For many of us, sleep is tricky and so we rely on unreliable aids – tea, bedtime routines, white noise – to help us doze off.
According to a recent study in the Journal of Medicinal Food, it may be time to add “night milk” to the above list.
Night milk is exactly what it sounds like: milk taken from cows during the evening. While the premise that night milk may encourage sleep in ways "day milk" doesn't sounds suspiciously like an Onion article, that's exactly what the researchers are suggesting. Night milk, they found, contains elevated levels of tryptophan, a compound that induces sleep, and nearly 10 times as much melatonin, a hormone that helps regulate the circadian rhythm.

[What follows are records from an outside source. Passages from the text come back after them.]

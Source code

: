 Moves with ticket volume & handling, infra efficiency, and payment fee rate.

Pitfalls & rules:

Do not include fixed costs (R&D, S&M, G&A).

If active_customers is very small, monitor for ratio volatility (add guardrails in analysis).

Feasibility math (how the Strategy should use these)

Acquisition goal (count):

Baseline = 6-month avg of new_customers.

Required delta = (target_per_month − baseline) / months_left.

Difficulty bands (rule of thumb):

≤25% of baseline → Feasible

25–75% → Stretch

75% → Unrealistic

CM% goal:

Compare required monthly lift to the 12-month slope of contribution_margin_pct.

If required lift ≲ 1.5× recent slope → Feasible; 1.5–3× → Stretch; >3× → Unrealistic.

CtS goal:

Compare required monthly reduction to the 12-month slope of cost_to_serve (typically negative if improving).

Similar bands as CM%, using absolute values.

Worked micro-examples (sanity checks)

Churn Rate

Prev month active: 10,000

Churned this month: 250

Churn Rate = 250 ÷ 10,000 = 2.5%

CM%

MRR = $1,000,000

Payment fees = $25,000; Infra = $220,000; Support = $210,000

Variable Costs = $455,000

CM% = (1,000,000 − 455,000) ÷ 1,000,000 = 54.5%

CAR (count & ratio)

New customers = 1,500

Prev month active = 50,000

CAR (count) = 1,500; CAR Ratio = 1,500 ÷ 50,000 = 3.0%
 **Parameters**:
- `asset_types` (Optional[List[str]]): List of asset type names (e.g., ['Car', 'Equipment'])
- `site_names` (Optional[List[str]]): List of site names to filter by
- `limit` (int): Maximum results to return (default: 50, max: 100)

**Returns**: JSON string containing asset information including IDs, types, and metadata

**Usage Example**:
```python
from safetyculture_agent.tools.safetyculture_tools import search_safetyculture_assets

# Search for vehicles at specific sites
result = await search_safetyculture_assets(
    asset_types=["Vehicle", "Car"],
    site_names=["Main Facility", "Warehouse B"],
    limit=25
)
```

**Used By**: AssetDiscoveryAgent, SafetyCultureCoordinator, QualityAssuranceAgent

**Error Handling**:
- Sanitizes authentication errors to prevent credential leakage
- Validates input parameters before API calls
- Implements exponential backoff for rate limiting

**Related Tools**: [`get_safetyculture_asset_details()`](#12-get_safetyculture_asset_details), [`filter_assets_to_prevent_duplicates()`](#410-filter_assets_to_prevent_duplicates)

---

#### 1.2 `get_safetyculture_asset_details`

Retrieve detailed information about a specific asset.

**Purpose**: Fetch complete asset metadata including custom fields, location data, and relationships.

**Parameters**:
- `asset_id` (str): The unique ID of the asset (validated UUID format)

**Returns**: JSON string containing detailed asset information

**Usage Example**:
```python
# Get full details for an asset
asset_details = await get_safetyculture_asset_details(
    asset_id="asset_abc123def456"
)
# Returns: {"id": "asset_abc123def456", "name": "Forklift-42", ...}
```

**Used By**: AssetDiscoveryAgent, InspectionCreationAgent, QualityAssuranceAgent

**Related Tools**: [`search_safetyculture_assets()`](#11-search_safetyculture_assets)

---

When the researchers fed powdered night milk to mice, they were less active and displayed fewer signs of anxiety than mice who received day milk or a placebo.
To be clear, the effects of night milk haven't been tested on humans. But as Carl Bazil, director of the epilepsy and sleep division in Columbia University’s neurology department, told the Guardian, it poses no health risks and is far safer than developing an Ambien habit.
The only potential causality? If night milk catches on, cows across the country can kiss a good night's sleep goodbye. As a Germany company that patented "nocturnal milk" years ago told the Guardian, night milk should be collected between the hours of 2 and 4 a.m.